Shafilea Ahmed’s parents guilty of murder

Iftikhar and Farzana Ahmed murdered their 17-year-old daughter because they believed she brought shame on their family

Iftikhar and Faranza Ahmed had vehemently denied any involvement in their daughter’s death.

The parents of Shafilea Ahmed have been found guilty of murdering the 17-year-old, who was killed because they believed she had brought shame on the family.

The verdict at Chester crown court comes after a three-month trial and almost nine years after Shafilea was killed for defying her parents’ wishes for an arranged marriage in Pakistan to a much older man.

Iftikhar Ahmed, a 52-year-old taxi driver, and his wife, Farzana, 49, from Warrington, Cheshire, had vehemently denied any involvement in their daughter’s death at the family home on 11 September 2003, but the jury disagreed with their account of events. The judge, Mr Justice Roderick Evans, had earlier urged the jury to put aside feelings of sympathy and revulsion when considering the case and to discuss the evidence coolly and calmly.

Shafilea’s badly decomposed remains were found on a flooded bank of the river Kent in Sedgwick, Cumbria, five months after her disappearance, in February 2004. The jury agreed with the prosecution’s assertion that she had been killed by her parents because they believed she had brought shame on the family as the result of her desire to lead a “westernised” lifestyle.
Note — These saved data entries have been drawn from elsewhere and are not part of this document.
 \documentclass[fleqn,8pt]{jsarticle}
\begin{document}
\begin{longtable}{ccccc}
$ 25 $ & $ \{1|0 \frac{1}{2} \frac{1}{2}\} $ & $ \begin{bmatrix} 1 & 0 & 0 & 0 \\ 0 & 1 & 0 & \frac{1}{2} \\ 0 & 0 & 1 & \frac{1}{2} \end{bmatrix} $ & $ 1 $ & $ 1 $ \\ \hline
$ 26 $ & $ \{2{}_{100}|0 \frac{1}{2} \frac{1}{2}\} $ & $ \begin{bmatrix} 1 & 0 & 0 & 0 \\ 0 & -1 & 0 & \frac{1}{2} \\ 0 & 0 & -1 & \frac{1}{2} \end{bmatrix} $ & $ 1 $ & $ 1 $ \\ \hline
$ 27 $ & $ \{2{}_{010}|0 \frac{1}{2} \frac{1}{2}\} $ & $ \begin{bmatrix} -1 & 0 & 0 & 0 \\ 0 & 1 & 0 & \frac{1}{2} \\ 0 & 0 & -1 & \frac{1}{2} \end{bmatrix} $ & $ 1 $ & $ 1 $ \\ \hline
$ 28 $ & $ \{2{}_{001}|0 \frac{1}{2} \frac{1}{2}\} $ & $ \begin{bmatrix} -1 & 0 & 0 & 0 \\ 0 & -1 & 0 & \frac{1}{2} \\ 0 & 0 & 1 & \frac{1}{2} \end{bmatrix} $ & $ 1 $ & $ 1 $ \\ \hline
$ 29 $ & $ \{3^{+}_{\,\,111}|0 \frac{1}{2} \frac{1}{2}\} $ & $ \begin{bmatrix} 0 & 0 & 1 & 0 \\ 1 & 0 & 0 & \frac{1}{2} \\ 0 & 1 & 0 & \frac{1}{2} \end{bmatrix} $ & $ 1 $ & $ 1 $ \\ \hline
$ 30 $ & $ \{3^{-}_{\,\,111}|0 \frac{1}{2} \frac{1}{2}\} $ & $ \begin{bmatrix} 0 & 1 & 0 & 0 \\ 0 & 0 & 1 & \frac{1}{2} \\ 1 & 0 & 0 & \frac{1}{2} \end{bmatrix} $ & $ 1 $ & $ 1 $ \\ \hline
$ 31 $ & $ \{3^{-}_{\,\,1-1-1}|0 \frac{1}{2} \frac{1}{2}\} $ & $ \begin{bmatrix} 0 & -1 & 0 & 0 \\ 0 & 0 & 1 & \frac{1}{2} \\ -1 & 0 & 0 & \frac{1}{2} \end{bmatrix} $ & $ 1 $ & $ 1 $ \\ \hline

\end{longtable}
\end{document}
In the six months before her death, Shafilea drank bleach during a family trip to Pakistan in an apparent cry for help.

The prosecution’s key witness was Shafilea’s 24-year-old sister, Alesha, who said she and her siblings had witnessed the murder at the family home. She said Farzana issued the command in Urdu: “Just finish it here,” as her parents forced a plastic carrier bag into Shafilea’s mouth and placed their hands over her it, blocking her airways as her father held her down. Alesha said Shafilea’s eyes were wide open in horror and she was kicking her legs in protest. She realised her sister was dead when her legs stopped kicking. “That was it, she was gone,” she told the court. She recalled seeing her father punching her sister’s lifeless body in the chest after the killing. Later, she watched her mother prepare sheets, binbags and rolls of tape in the kitchen. She looked out of a window and saw her father carrying a heavy package, which she assumed was Shafilea’s body.
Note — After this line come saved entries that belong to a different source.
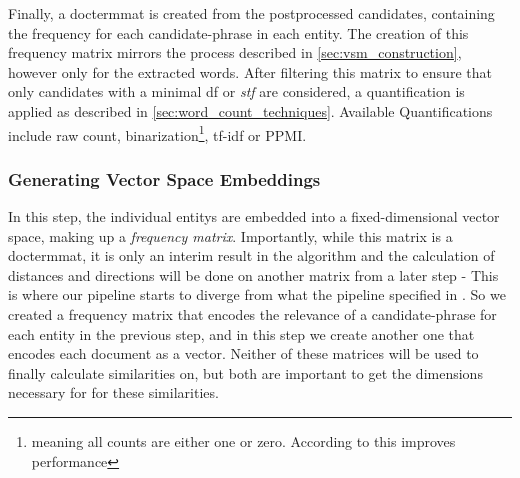 
Finally, a \gls{doctermmat} is created from the postprocessed candidates, containing the frequency for each candidate-phrase in each entity. The creation of this frequency matrix mirrors the process described in \autoref{sec:vsm_construction}, however only for the extracted words. After filtering this matrix to ensure that only candidates with a minimal \gls{df} or \textit{stf} are considered, a quantification is applied as described in \autoref{sec:word_count_techniques}. Available Quantifications include raw count, binarization\footnote{meaning all counts are either one or zero. According to \cite{Alshaikh2020} this improves performance }, tf-idf or PPMI.

\cite{Derrac2015} 



\subsubsection{Generating Vector Space Embeddings}
\label{sec:generate_vectorspaces}


In this step, the individual \glspl{entity} are embedded into a fixed-dimensional vector space, making up a \emph{frequency matrix}. Importantly, while this matrix is a \gls{doctermmat}, it is only an interim result in the algorithm and the calculation of distances and directions will be done on another matrix from a later step - This is where our pipeline starts to diverge from what the pipeline specified in . So we created a frequency matrix that encodes the relevance of a candidate-phrase for each entity in the previous step, and in this step we create another one that encodes each document as a vector. Neither of these matrices will be used to finally calculate similarities on, but both are important to get the dimensions necessary for for these similarities.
Iftikhar Ahmed denied any involvement in Shafilea’s death, maintaining she ran away from home in the middle of the night and he never saw her again. But midway through the trial, his wife changed her account of events and said her husband was responsible for a single, violent attack on Shafilea on the night of her disappearance. Her husband, she claimed, told her to never ask him about Shafilea again “if she cared for her dear life” and those of her children. However, the jury failed to be convinced by the couple’s version of events and found them both guilty of murder.